Franklin's own age knew him as philosopher and sage, statesman and wit, and while delighting in his charm and grace thought of him as always a figure of weight and dignity. It remained for another century to take affectionate familiarities with him, and call him Ben Franklin—which only his immediate family ever did—as the century called other heroes Andy Jackson and Abe Lincoln. The homely anecdotes of Franklin's Autobiography gave him a homespun reputation which does him less than justice. There was little that was shirt-sleeved in his science or politics or diplomacy. His manners, as I have written elsewhere, "were as urbane and expert as his prose." His economical maxims give a wrong impression of his character, which was generous and at times lavish. "Avarice and happiness never saw each other," he wrote as Poor Richard. "How then should they become acquainted?" So far from making a great virtue of the cunning which has been often ascribed to him, Franklin as Poor Richard said that "Cunning proceeds from want of capacity"—meaning that truth was better. "Dr.

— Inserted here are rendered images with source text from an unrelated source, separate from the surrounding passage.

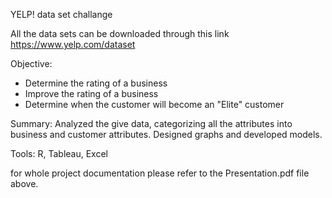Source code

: YELP! data set challange 

All the data sets can be downloaded through this link
https://www.yelp.com/dataset

Objective: 
- Determine the rating of a business
- Improve the rating of a business 
- Determine when the customer will become an "Elite" customer 

Summary: Analyzed the give data, categorizing all the attributes into business and customer attributes. Designed graphs and developed models.

Tools: R, Tableau, Excel 

for whole project documentation please refer to the Presentation.pdf file above.
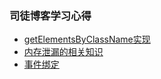 ### 司徒博客学习心得

* [getElementsByClassName实现](https://github.com/JlineZen/blogLearning/blob/master/getElementsByTagName/conclusion.md)
* [内存泄漏的相关知识](https://github.com/JlineZen/blogLearning/blob/master/removeDom/conclusion.md)
* [事件绑定](https://github.com/JlineZen/blogLearning/blob/master/eventHandler/eventHandler.md)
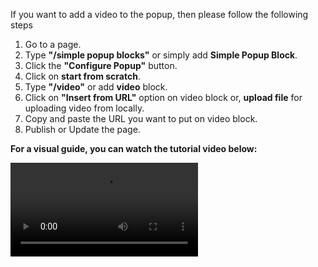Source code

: 
If you want to add a video to the popup, then please follow the following steps

1. Go to a page.
2. Type **"/simple popup blocks"** or simply add **Simple Popup Block**.
3. Click the **"Configure Popup"** button.
4. Click on **start from scratch**.
5. Type **"/video"** or add **video** block.
6. Click on **"Insert from URL"** option on video block or, **upload file** for uploading video from locally.
7. Copy and paste the URL you want to put on video block.
8. Publish or Update the page. 

**For a visual guide, you can watch the tutorial video below:**

![type:video](/video/popup.mp4)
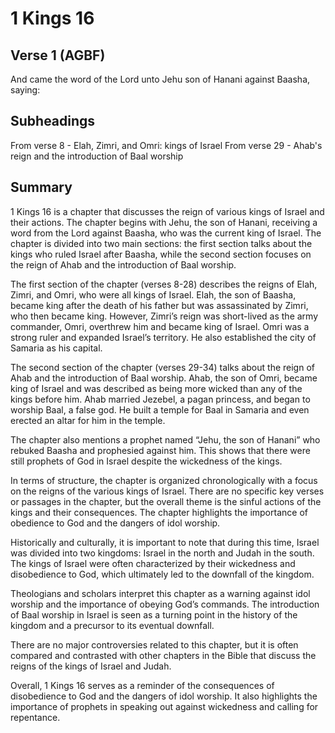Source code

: # 1 Kings 16

## Verse 1 (AGBF)

And came the word of the Lord unto Jehu son of Hanani against Baasha, saying:

## Subheadings

From verse 8 - Elah, Zimri, and Omri: kings of Israel
From verse 29 - Ahab's reign and the introduction of Baal worship

## Summary

1 Kings 16 is a chapter that discusses the reign of various kings of Israel and their actions. The chapter begins with Jehu, the son of Hanani, receiving a word from the Lord against Baasha, who was the current king of Israel. The chapter is divided into two main sections: the first section talks about the kings who ruled Israel after Baasha, while the second section focuses on the reign of Ahab and the introduction of Baal worship.

The first section of the chapter (verses 8-28) describes the reigns of Elah, Zimri, and Omri, who were all kings of Israel. Elah, the son of Baasha, became king after the death of his father but was assassinated by Zimri, who then became king. However, Zimri’s reign was short-lived as the army commander, Omri, overthrew him and became king of Israel. Omri was a strong ruler and expanded Israel’s territory. He also established the city of Samaria as his capital.

The second section of the chapter (verses 29-34) talks about the reign of Ahab and the introduction of Baal worship. Ahab, the son of Omri, became king of Israel and was described as being more wicked than any of the kings before him. Ahab married Jezebel, a pagan princess, and began to worship Baal, a false god. He built a temple for Baal in Samaria and even erected an altar for him in the temple.

The chapter also mentions a prophet named “Jehu, the son of Hanani” who rebuked Baasha and prophesied against him. This shows that there were still prophets of God in Israel despite the wickedness of the kings.

In terms of structure, the chapter is organized chronologically with a focus on the reigns of the various kings of Israel. There are no specific key verses or passages in the chapter, but the overall theme is the sinful actions of the kings and their consequences. The chapter highlights the importance of obedience to God and the dangers of idol worship.

Historically and culturally, it is important to note that during this time, Israel was divided into two kingdoms: Israel in the north and Judah in the south. The kings of Israel were often characterized by their wickedness and disobedience to God, which ultimately led to the downfall of the kingdom.

Theologians and scholars interpret this chapter as a warning against idol worship and the importance of obeying God’s commands. The introduction of Baal worship in Israel is seen as a turning point in the history of the kingdom and a precursor to its eventual downfall.

There are no major controversies related to this chapter, but it is often compared and contrasted with other chapters in the Bible that discuss the reigns of the kings of Israel and Judah.

Overall, 1 Kings 16 serves as a reminder of the consequences of disobedience to God and the dangers of idol worship. It also highlights the importance of prophets in speaking out against wickedness and calling for repentance.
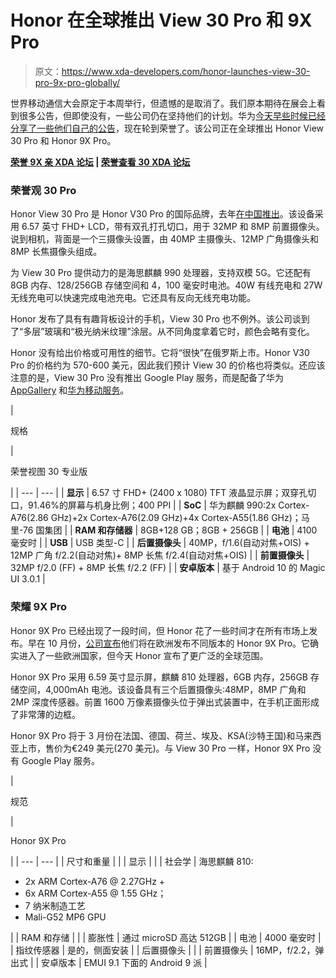 # Honor 在全球推出 View 30 Pro 和 9X Pro

> 原文：<https://www.xda-developers.com/honor-launches-view-30-pro-9x-pro-globally/>

世界移动通信大会原定于本周举行，但遗憾的是取消了。我们原本期待在展会上看到很多公告，但即使没有，一些公司仍在坚持他们的计划。华为[今天早些时候已经分享了一些他们自己的公告](https://www.xda-developers.com/huawei-mate-xs-matepad-pro-5g-tablet-announced/)，现在轮到荣誉了。该公司正在全球推出 Honor View 30 Pro 和 Honor 9X Pro。

**[荣誉 9X 亲 XDA 论坛](https://forum.xda-developers.com/9x-pro) | [荣誉查看 30 XDA 论坛](https://forum.xda-developers.com/honor-v30)**

### **荣誉观 30 Pro**

Honor View 30 Pro 是 Honor V30 Pro 的国际品牌，去年[在中国推出](https://www.xda-developers.com/honor-announces-v30-view30-dual-hole-punch-display-kirin-990-android-10/)。该设备采用 6.57 英寸 FHD+ LCD，带有双孔打孔切口，用于 32MP 和 8MP 前置摄像头。说到相机，背面是一个三摄像头设置，由 40MP 主摄像头、12MP 广角摄像头和 8MP 长焦摄像头组成。

为 View 30 Pro 提供动力的是海思麒麟 990 处理器，支持双模 5G。它还配有 8GB 内存、128/256GB 存储空间和 4，100 毫安时电池。40W 有线充电和 27W 无线充电可以快速完成电池充电。它还具有反向无线充电功能。

Honor 发布了具有有趣背板设计的手机，View 30 Pro 也不例外。该公司谈到了“多层”玻璃和“极光纳米纹理”涂层。从不同角度拿着它时，颜色会略有变化。

Honor 没有给出价格或可用性的细节。它将“很快”在俄罗斯上市。Honor V30 Pro 的价格约为 570-600 美元，因此我们预计 View 30 的价格也将类似。还应该注意的是，View 30 Pro 没有推出 Google Play 服务，而是配备了华为 [AppGallery](https://www.xda-developers.com/appgallery-huawei-alternative-google-play-store-android/) 和[华为移动服务](https://www.xda-developers.com/huawei-hms-core-android-alternative-google-play-services-gms/)。

| 

规格

 | 

荣誉视图 30 专业版

 |
| --- | --- |
| **显示** | 6.57 寸 FHD+ (2400 x 1080) TFT 液晶显示屏；双穿孔切口，91.46%的屏幕与机身比例；400 PPI |
| **SoC** | 华为麒麟 990:2x Cortex-A76(2.86 GHz)+2x Cortex-A76(2.09 GHz)+4x Cortex-A55(1.86 GHz)；马里-76 国集团 |
| **RAM 和存储器** | 8GB+128 GB；8GB + 256GB |
| **电池** | 4100 毫安时 |
| **USB** | USB 类型-C |
| **后置摄像头** | 40MP，f/1.6(自动对焦+OIS) + 12MP 广角 f/2.2(自动对焦)+ 8MP 长焦 f/2.4(自动对焦+OIS) |
| **前置摄像头** | 32MP f/2.0 (FF) + 8MP 长焦 f/2.2 (FF) |
| **安卓版本** | 基于 Android 10 的 Magic UI 3.0.1 |

### **荣耀 9X Pro**

Honor 9X Pro 已经出现了一段时间，但 Honor 花了一些时间才在所有市场上发布。早在 10 月份，[公司宣布](https://www.xda-developers.com/honor-9x-pro-to-launch-in-europe-with-a-different-fingerprint-placement/)他们将在欧洲发布不同版本的 Honor 9X Pro。它确实进入了一些欧洲国家，但今天 Honor 宣布了更广泛的全球范围。

Honor 9X Pro 采用 6.59 英寸显示屏，麒麟 810 处理器，6GB 内存，256GB 存储空间，4,000mAh 电池。该设备具有三个后置摄像头:48MP，8MP 广角和 2MP 深度传感器。前置 1600 万像素摄像头位于弹出式装置中，在手机正面形成了非常薄的边框。

Honor 9X Pro 将于 3 月份在法国、德国、荷兰、埃及、KSA(沙特王国)和马来西亚上市，售价为€249 美元(270 美元)。与 View 30 Pro 一样，Honor 9X Pro 没有 Google Play 服务。

| 

规范

 | 

Honor 9X Pro

 |
| --- | --- |
| 尺寸和重量 |  |
| 显示 |  |
| 社会学 | 海思麒麟 810:

*   2x ARM Cortex-A76 @ 2.27GHz +
*   6x ARM Cortex-A55 @ 1.55 GHz；
*   7 纳米制造工艺
*   Mali-G52 MP6 GPU

 |
| RAM 和存储 |  |
| 膨胀性 | 通过 microSD 高达 512GB |
| 电池 | 4000 毫安时 |
| 指纹传感器 | 是的，侧面安装 |
| 后置摄像头 |  |
| 前置摄像头 | 16MP，f/2.2，弹出式 |
| 安卓版本 | EMUI 9.1 下面的 Android 9 派 |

Franklin," Henry Laurens wrote when the British ministers were warily looking for someone to treat with Franklin for peace in 1782, "knows very well how to manage a cunning man; but when the Doctor converses or treats with a man of candor there is no man more candid than himself."

 

Though Franklin was an excellent and successful business man, he retired from active business at forty-two and spent forty-two years more in the service of the public. He might have made a fortune if he had patented his stove or his lightning rod. He refused to patent anything which he thought might be of benefit to mankind. As he did not hungrily gather wealth, so he did not cautiously guard his comfort or safety. It must never be forgotten that in his seventieth year Franklin might with decency have done what his more conservative son advised him to do; that is, retire from active affairs and let younger men settle the conflict between England and America. Instead Franklin, at the risk of peace and even of his neck, took his stand with the revolutionaries. Life with him began all over again at seventy. The older the bolder.

 

I shall take the liberty of quoting the final words of my Benjamin Franklin, in which I have done my best to reduce his qualities to their essence. "Franklin was not one of those men who owe their greatness merely to the opportunities of their times. In any age, in any place, Franklin would have been great. Mind and will, talent and art, strength and ease, wit and grace met in him as if nature had been lavish and happy when he was shaped. Nothing seems to have been left out except a passionate desire, as in most men of genius, to be all ruler, all soldier, all saint, all poet, all scholar, all someone gift or merit or success. Franklin's powers were from first to last in a flexible equilibrium. Even his genius could not specialize him. He moved through his world in a humorous mastery of it. Kind as he was, there was perhaps a little contempt in his lack of exigency. He could not put so high a value as some men put on the things they give their lives for. Possessions were not worth that much, nor achievements. Comfortable as Franklin's possessions and numerous as his achievements were, they were less than he was. Whoever learns about his deeds remembers longest the man who did them. And sometimes, with his marvelous range, in spite of his personal tang, he seems to have been more than any single man: a harmonious human multitude."